El plazo fijo continúa siendo una de las alternativas más elegidas por quienes buscan resguardar sus ahorros en pesos con bajo riesgo y rendimientos previsibles. En un contexto de desaceleración inflacionaria y tasas estabilizadas, muchos inversores vuelven a mirar las colocaciones a 30 días como una opción atractiva.
Según simulaciones bancarias realizadas en mayo de 2026, una inversión de $3.000.000 puede dejar una ganancia superior a los $43.000 en apenas un mes, aunque el resultado final depende de la entidad financiera y del canal utilizado para realizar la operación.
Cuánto paga un plazo fijo de $3 millones
De acuerdo con las tasas promedio actuales, si una persona constituye un plazo fijo tradicional en una sucursal bancaria con una Tasa Nominal Anual (TNA) del 17%, obtendrá intereses por $41.917,81 al cabo de 30 días.
De esta manera, el monto total a cobrar al vencimiento será de $3.041.917,81.
Sin embargo, quienes realicen la operación de manera digital, a través de home banking o aplicaciones oficiales de los bancos, pueden acceder a tasas algo más elevadas.
En esos casos, con una TNA del 17,50% y una Tasa Efectiva Anual (TEA) del 18,98%, los intereses ascienden a $43.150,68, por lo que el total al vencimiento alcanza los $3.043.150,68.

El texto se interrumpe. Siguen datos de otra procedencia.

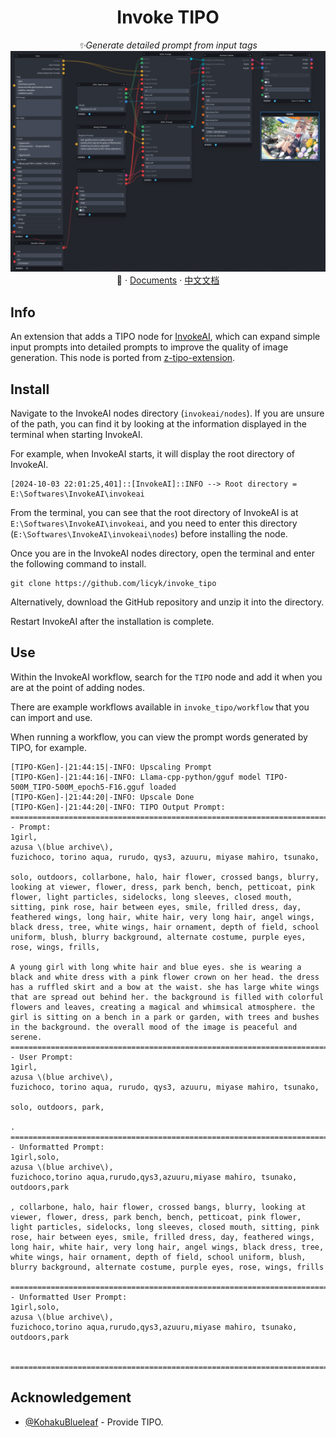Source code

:<div align="center">

# Invoke TIPO

_✨Generate detailed prompt from input tags_
![preview](./assets/image_1.png)
📓 · [Documents](./README.md) · [中文文档](./README-zh.md)
</div>


## Info  
An extension that adds a TIPO node for [InvokeAI](https://github.com/invoke-ai/InvokeAI), which can expand simple input prompts into detailed prompts to improve the quality of image generation. This node is ported from [z-tipo-extension](https://github.com/KohakuBlueleaf/z-tipo-extension).


## Install
Navigate to the InvokeAI nodes directory (`invokeai/nodes`). If you are unsure of the path, you can find it by looking at the information displayed in the terminal when starting InvokeAI.

For example, when InvokeAI starts, it will display the root directory of InvokeAI.

```
[2024-10-03 22:01:25,401]::[InvokeAI]::INFO --> Root directory = E:\Softwares\InvokeAI\invokeai
```

From the terminal, you can see that the root directory of InvokeAI is at `E:\Softwares\InvokeAI\invokeai`, and you need to enter this directory (`E:\Softwares\InvokeAI\invokeai\nodes`) before installing the node.

Once you are in the InvokeAI nodes directory, open the terminal and enter the following command to install.

```
git clone https://github.com/licyk/invoke_tipo
```

Alternatively, download the GitHub repository and unzip it into the directory.

Restart InvokeAI after the installation is complete.


## Use
Within the InvokeAI workflow, search for the `TIPO` node and add it when you are at the point of adding nodes.

There are example workflows available in `invoke_tipo/workflow` that you can import and use.

When running a workflow, you can view the prompt words generated by TIPO, for example.

```
[TIPO-KGen]-|21:44:15|-INFO: Upscaling Prompt
[TIPO-KGen]-|21:44:16|-INFO: Llama-cpp-python/gguf model TIPO-500M_TIPO-500M_epoch5-F16.gguf loaded
[TIPO-KGen]-|21:44:20|-INFO: Upscale Done
[TIPO-KGen]-|21:44:20|-INFO: TIPO Output Prompt:
====================================================================================================
- Prompt:
1girl,
azusa \(blue archive\),
fuzichoco, torino aqua, rurudo, qys3, azuuru, miyase mahiro, tsunako,

solo, outdoors, collarbone, halo, hair flower, crossed bangs, blurry, looking at viewer, flower, dress, park bench, bench, petticoat, pink flower, light particles, sidelocks, long sleeves, closed mouth, sitting, pink rose, hair between eyes, smile, frilled dress, day, feathered wings, long hair, white hair, very long hair, angel wings, black dress, tree, white wings, hair ornament, depth of field, school uniform, blush, blurry background, alternate costume, purple eyes, rose, wings, frills,

A young girl with long white hair and blue eyes. she is wearing a black and white dress with a pink flower crown on her head. the dress has a ruffled skirt and a bow at the waist. she has large white wings that are spread out behind her. the background is filled with colorful flowers and leaves, creating a magical and whimsical atmosphere. the girl is sitting on a bench in a park or garden, with trees and bushes in the background. the overall mood of the image is peaceful and serene.
====================================================================================================
- User Prompt:
1girl,
azusa \(blue archive\),
fuzichoco, torino aqua, rurudo, qys3, azuuru, miyase mahiro, tsunako,

solo, outdoors, park,

.
====================================================================================================
- Unformatted Prompt:
1girl,solo,
azusa \(blue archive\),
fuzichoco,torino aqua,rurudo,qys3,azuuru,miyase mahiro, tsunako,
outdoors,park

, collarbone, halo, hair flower, crossed bangs, blurry, looking at viewer, flower, dress, park bench, bench, petticoat, pink flower, light particles, sidelocks, long sleeves, closed mouth, sitting, pink rose, hair between eyes, smile, frilled dress, day, feathered wings, long hair, white hair, very long hair, angel wings, black dress, tree, white wings, hair ornament, depth of field, school uniform, blush, blurry background, alternate costume, purple eyes, rose, wings, frills

====================================================================================================
- Unformatted User Prompt:
1girl,solo,
azusa \(blue archive\),
fuzichoco,torino aqua,rurudo,qys3,azuuru,miyase mahiro, tsunako,
outdoors,park


====================================================================================================
```


## Acknowledgement
- [@KohakuBlueleaf](https://github.com/KohakuBlueleaf) - Provide TIPO.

Por qué conviene comparar las tasas
Las entidades financieras suelen ofrecer mejores condiciones para las operaciones electrónicas debido a que representan menores costos operativos y una gestión más rápida.
Por ese motivo, especialistas recomiendan comparar las tasas antes de invertir, ya que los rendimientos pueden variar según el banco, el perfil del cliente y el canal elegido.
Además, algunas entidades lanzan promociones temporales para captar depósitos en pesos, especialmente a través de plataformas digitales.
Cómo queda el plazo fijo frente a la inflación
El rendimiento del plazo fijo tradicional volvió a acercarse al nivel de inflación luego de que el Índice de Precios al Consumidor registrara un aumento del 2,6% en abril, mostrando una desaceleración respecto de meses anteriores.
Si bien la rentabilidad todavía se mantiene ajustada frente al aumento de precios, la renovación mensual del capital junto con los intereses permite sostener cierto nivel de rendimiento y conservar parte del poder adquisitivo.
En ese escenario, muchos ahorristas continúan utilizando el plazo fijo como una herramienta de corto plazo para administrar pesos con mayor previsibilidad y bajo nivel de exposición al riesgo.